» **Saved data entries**:
---

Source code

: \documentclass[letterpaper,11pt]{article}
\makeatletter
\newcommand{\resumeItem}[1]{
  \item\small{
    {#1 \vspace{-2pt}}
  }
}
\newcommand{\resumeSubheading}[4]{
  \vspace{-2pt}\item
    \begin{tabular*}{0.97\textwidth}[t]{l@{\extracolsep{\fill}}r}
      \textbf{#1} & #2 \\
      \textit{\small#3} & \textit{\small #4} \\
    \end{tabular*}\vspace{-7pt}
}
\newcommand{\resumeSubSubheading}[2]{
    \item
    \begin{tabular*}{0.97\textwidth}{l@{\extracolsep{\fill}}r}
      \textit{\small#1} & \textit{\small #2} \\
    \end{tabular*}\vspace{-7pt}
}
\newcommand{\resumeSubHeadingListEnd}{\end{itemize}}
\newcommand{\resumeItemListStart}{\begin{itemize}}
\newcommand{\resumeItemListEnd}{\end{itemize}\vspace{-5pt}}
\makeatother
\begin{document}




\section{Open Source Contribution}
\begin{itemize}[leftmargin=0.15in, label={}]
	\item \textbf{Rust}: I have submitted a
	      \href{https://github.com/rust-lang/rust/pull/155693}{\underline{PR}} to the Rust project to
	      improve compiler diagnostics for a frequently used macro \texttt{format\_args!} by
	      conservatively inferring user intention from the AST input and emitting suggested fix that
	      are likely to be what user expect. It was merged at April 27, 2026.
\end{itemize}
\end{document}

---

» **Task brief**: Copy the records above exactly as written.

» **Solution below**:
Source code

: \documentclass[letterpaper,11pt]{article}
\makeatletter
\newcommand{\resumeItem}[1]{
  \item\small{
    {#1 \vspace{-2pt}}
  }
}
\newcommand{\resumeSubheading}[4]{
  \vspace{-2pt}\item
    \begin{tabular*}{0.97\textwidth}[t]{l@{\extracolsep{\fill}}r}
      \textbf{#1} & #2 \\
      \textit{\small#3} & \textit{\small #4} \\
    \end{tabular*}\vspace{-7pt}
}
\newcommand{\resumeSubSubheading}[2]{
    \item
    \begin{tabular*}{0.97\textwidth}{l@{\extracolsep{\fill}}r}
      \textit{\small#1} & \textit{\small #2} \\
    \end{tabular*}\vspace{-7pt}
}
\newcommand{\resumeSubHeadingListEnd}{\end{itemize}}
\newcommand{\resumeItemListStart}{\begin{itemize}}
\newcommand{\resumeItemListEnd}{\end{itemize}\vspace{-5pt}}
\makeatother
\begin{document}




\section{Open Source Contribution}
\begin{itemize}[leftmargin=0.15in, label={}]
	\item \textbf{Rust}: I have submitted a
	      \href{https://github.com/rust-lang/rust/pull/155693}{\underline{PR}} to the Rust project to
	      improve compiler diagnostics for a frequently used macro \texttt{format\_args!} by
	      conservatively inferring user intention from the AST input and emitting suggested fix that
	      are likely to be what user expect. It was merged at April 27, 2026.
\end{itemize}
\end{document}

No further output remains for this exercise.